### What this task involves
The records are to be repeated in full. Every line must match.

### Input material
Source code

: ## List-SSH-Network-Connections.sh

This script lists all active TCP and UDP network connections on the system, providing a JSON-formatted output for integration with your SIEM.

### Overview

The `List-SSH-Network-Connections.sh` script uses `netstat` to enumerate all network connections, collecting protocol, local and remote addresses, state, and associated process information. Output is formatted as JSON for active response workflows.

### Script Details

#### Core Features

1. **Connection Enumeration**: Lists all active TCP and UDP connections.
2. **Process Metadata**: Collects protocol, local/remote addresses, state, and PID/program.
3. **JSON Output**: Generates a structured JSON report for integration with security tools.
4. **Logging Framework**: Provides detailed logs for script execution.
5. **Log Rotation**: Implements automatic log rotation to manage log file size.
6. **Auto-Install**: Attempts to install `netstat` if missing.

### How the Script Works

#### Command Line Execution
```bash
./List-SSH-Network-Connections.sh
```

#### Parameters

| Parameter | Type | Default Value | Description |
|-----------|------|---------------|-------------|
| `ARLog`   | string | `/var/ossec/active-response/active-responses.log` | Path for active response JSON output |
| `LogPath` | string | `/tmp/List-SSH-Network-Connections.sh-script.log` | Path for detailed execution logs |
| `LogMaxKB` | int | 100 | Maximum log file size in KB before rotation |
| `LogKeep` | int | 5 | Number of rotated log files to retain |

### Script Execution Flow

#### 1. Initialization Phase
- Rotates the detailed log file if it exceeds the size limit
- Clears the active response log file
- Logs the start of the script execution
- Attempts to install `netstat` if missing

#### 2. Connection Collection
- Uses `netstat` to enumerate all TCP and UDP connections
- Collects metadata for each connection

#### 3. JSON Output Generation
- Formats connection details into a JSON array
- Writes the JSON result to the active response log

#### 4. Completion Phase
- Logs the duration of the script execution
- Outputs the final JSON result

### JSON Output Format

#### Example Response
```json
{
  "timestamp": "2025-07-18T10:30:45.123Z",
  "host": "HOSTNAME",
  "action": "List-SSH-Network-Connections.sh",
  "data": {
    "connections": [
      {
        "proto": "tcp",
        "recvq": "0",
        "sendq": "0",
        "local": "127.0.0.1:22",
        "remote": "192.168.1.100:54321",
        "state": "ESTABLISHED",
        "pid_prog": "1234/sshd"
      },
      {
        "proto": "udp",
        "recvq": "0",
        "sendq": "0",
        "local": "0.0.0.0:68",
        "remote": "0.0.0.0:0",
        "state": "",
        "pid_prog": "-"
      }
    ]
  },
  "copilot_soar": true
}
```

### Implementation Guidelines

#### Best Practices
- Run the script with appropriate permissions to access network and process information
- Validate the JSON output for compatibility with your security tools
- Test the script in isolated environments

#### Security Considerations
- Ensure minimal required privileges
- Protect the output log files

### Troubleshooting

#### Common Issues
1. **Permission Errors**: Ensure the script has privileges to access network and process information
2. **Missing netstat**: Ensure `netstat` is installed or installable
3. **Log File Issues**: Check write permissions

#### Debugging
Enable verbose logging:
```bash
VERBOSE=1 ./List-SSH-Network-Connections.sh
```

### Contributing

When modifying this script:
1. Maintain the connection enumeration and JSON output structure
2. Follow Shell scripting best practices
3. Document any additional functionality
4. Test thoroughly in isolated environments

### Expected answer
Source code

: ## List-SSH-Network-Connections.sh

This script lists all active TCP and UDP network connections on the system, providing a JSON-formatted output for integration with your SIEM.

### Overview

The `List-SSH-Network-Connections.sh` script uses `netstat` to enumerate all network connections, collecting protocol, local and remote addresses, state, and associated process information. Output is formatted as JSON for active response workflows.

### Script Details

#### Core Features

1. **Connection Enumeration**: Lists all active TCP and UDP connections.
2. **Process Metadata**: Collects protocol, local/remote addresses, state, and PID/program.
3. **JSON Output**: Generates a structured JSON report for integration with security tools.
4. **Logging Framework**: Provides detailed logs for script execution.
5. **Log Rotation**: Implements automatic log rotation to manage log file size.
6. **Auto-Install**: Attempts to install `netstat` if missing.

### How the Script Works

#### Command Line Execution
```bash
./List-SSH-Network-Connections.sh
```

#### Parameters

| Parameter | Type | Default Value | Description |
|-----------|------|---------------|-------------|
| `ARLog`   | string | `/var/ossec/active-response/active-responses.log` | Path for active response JSON output |
| `LogPath` | string | `/tmp/List-SSH-Network-Connections.sh-script.log` | Path for detailed execution logs |
| `LogMaxKB` | int | 100 | Maximum log file size in KB before rotation |
| `LogKeep` | int | 5 | Number of rotated log files to retain |

### Script Execution Flow

#### 1. Initialization Phase
- Rotates the detailed log file if it exceeds the size limit
- Clears the active response log file
- Logs the start of the script execution
- Attempts to install `netstat` if missing

#### 2. Connection Collection
- Uses `netstat` to enumerate all TCP and UDP connections
- Collects metadata for each connection

#### 3. JSON Output Generation
- Formats connection details into a JSON array
- Writes the JSON result to the active response log

#### 4. Completion Phase
- Logs the duration of the script execution
- Outputs the final JSON result

### JSON Output Format

#### Example Response
```json
{
  "timestamp": "2025-07-18T10:30:45.123Z",
  "host": "HOSTNAME",
  "action": "List-SSH-Network-Connections.sh",
  "data": {
    "connections": [
      {
        "proto": "tcp",
        "recvq": "0",
        "sendq": "0",
        "local": "127.0.0.1:22",
        "remote": "192.168.1.100:54321",
        "state": "ESTABLISHED",
        "pid_prog": "1234/sshd"
      },
      {
        "proto": "udp",
        "recvq": "0",
        "sendq": "0",
        "local": "0.0.0.0:68",
        "remote": "0.0.0.0:0",
        "state": "",
        "pid_prog": "-"
      }
    ]
  },
  "copilot_soar": true
}
```

### Implementation Guidelines

#### Best Practices
- Run the script with appropriate permissions to access network and process information
- Validate the JSON output for compatibility with your security tools
- Test the script in isolated environments

#### Security Considerations
- Ensure minimal required privileges
- Protect the output log files

### Troubleshooting

#### Common Issues
1. **Permission Errors**: Ensure the script has privileges to access network and process information
2. **Missing netstat**: Ensure `netstat` is installed or installable
3. **Log File Issues**: Check write permissions

#### Debugging
Enable verbose logging:
```bash
VERBOSE=1 ./List-SSH-Network-Connections.sh
```

### Contributing

When modifying this script:
1. Maintain the connection enumeration and JSON output structure
2. Follow Shell scripting best practices
3. Document any additional functionality
4. Test thoroughly in isolated environments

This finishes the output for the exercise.